= WHAT YOU HAVE TO DO =
Your answer must be the lines from the start of the records through the line with "##### MOD_SHUTDOWN", exactly as written, without the pictures.
◆ ◆ ◆ ◆ ◆ ◆ ◆
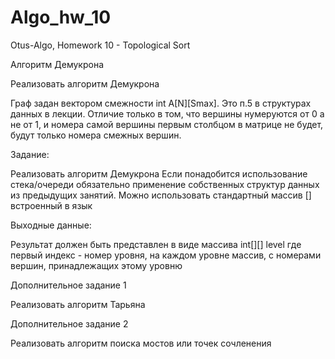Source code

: # Algo_hw_10
Otus-Algo, Homework 10 - Topological Sort

Алгоритм Демукрона

Реализовать алгоритм Демукрона

Граф задан вектором смежности int A[N][Smax]. Это п.5 в структурах данных в лекции. Отличие только в том, что вершины нумеруются от 0 а не от 1, и номера самой вершины первым столбцом в матрице не будет, будут только номера смежных вершин.

Задание:

Реализовать алгоритм Демукрона
Если понадобится использование стека/очереди обязательно применение собственных структур данных из предыдущих занятий.
Можно использовать стандартный массив [] встроенный в язык

Выходные данные:

Результат должен быть представлен в виде массива int[][] level где первый индекс - номер уровня, на каждом уровне массив, с номерами вершин, принадлежащих этому уровню

Дополнительное задание 1

Реализовать алгоритм Тарьяна

Дополнительное задание 2

Реализовать алгоритм поиска мостов или точек сочленения
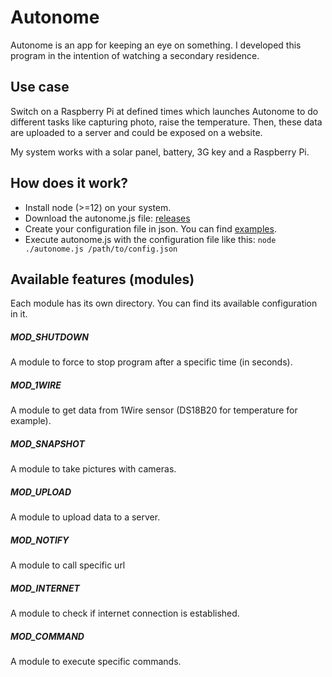 # Autonome

Autonome is an app for keeping an eye on something.
 I developed this program in the intention of watching a secondary residence.
 
 
## Use case
Switch on a Raspberry Pi at defined times which launches Autonome to do different tasks like capturing photo, raise the temperature.
Then, these data are uploaded to a server and could be exposed on a website.

My system works with a solar panel, battery, 3G key and a Raspberry Pi.

## How does it work?

- Install node (>=12) on your system. 
- Download the autonome.js file: [releases](https://github.com/adpeyre/autonome/releases)
- Create your configuration file in json. You can find [examples](https://github.com/adpeyre/autonome/tree/master/example). 
- Execute autonome.js with the configuration file like this: `node ./autonome.js /path/to/config.json`


## Available features (modules)
Each module has its own directory. You can find its available configuration in it.

##### MOD_SHUTDOWN
A module to force to stop program after a specific time (in seconds).

##### MOD_1WIRE
A module to get data from 1Wire sensor (DS18B20 for temperature for example).

##### MOD_SNAPSHOT
A module to take pictures with cameras.

##### MOD_UPLOAD
A module to upload data to a server.

##### MOD_NOTIFY
A module to call specific url

##### MOD_INTERNET
A module to check if internet connection is established.

##### MOD_COMMAND
A module to execute specific commands.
◆ ◆ ◆ ◆ ◆ ◆ ◆
= RESULT FOR THIS TASK =
Source code

: # Algo_hw_10
Otus-Algo, Homework 10 - Topological Sort

Алгоритм Демукрона

Реализовать алгоритм Демукрона

Граф задан вектором смежности int A[N][Smax]. Это п.5 в структурах данных в лекции. Отличие только в том, что вершины нумеруются от 0 а не от 1, и номера самой вершины первым столбцом в матрице не будет, будут только номера смежных вершин.

Задание:

Реализовать алгоритм Демукрона
Если понадобится использование стека/очереди обязательно применение собственных структур данных из предыдущих занятий.
Можно использовать стандартный массив [] встроенный в язык

Выходные данные:

Результат должен быть представлен в виде массива int[][] level где первый индекс - номер уровня, на каждом уровне массив, с номерами вершин, принадлежащих этому уровню

Дополнительное задание 1

Реализовать алгоритм Тарьяна

Дополнительное задание 2

Реализовать алгоритм поиска мостов или точек сочленения
 # Autonome

Autonome is an app for keeping an eye on something.
 I developed this program in the intention of watching a secondary residence.
 
 
## Use case
Switch on a Raspberry Pi at defined times which launches Autonome to do different tasks like capturing photo, raise the temperature.
Then, these data are uploaded to a server and could be exposed on a website.

My system works with a solar panel, battery, 3G key and a Raspberry Pi.

## How does it work?

- Install node (>=12) on your system. 
- Download the autonome.js file: [releases](https://github.com/adpeyre/autonome/releases)
- Create your configuration file in json. You can find [examples](https://github.com/adpeyre/autonome/tree/master/example). 
- Execute autonome.js with the configuration file like this: `node ./autonome.js /path/to/config.json`


## Available features (modules)
Each module has its own directory. You can find its available configuration in it.

##### MOD_SHUTDOWN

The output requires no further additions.